**WORK INSTRUCTION:** Count the lines below that include the word "para" and write that number alone.

____________________

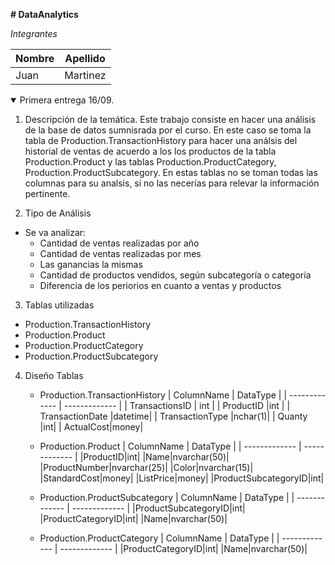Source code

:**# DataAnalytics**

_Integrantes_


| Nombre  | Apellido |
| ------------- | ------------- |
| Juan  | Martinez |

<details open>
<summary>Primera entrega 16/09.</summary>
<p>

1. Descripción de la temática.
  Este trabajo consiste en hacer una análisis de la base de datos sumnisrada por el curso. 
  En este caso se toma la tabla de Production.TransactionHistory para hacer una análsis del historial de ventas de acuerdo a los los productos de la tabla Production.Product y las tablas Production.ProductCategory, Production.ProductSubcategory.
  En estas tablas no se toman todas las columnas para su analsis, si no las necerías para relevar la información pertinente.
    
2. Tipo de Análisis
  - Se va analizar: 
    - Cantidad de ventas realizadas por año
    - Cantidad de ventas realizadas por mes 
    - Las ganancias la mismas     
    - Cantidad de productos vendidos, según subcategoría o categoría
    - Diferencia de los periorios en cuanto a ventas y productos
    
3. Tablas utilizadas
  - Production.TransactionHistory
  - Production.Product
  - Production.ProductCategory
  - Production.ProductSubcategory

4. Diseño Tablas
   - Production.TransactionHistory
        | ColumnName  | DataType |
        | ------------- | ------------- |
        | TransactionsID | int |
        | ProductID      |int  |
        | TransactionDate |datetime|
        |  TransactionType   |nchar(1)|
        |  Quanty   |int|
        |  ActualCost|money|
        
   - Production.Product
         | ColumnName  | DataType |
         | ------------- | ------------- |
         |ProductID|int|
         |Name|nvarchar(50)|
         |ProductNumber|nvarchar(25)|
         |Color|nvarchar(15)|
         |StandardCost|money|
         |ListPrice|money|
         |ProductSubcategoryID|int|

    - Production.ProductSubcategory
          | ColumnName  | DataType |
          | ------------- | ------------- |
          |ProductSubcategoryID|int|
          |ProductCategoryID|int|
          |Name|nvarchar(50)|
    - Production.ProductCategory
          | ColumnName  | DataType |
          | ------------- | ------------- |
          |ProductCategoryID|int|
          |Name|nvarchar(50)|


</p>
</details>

____________________

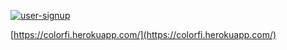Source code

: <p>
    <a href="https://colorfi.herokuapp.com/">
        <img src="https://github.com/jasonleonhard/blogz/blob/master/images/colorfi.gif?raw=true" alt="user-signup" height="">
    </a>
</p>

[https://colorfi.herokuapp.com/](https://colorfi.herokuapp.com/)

____________________

**WRITTEN RESPONSE:** 2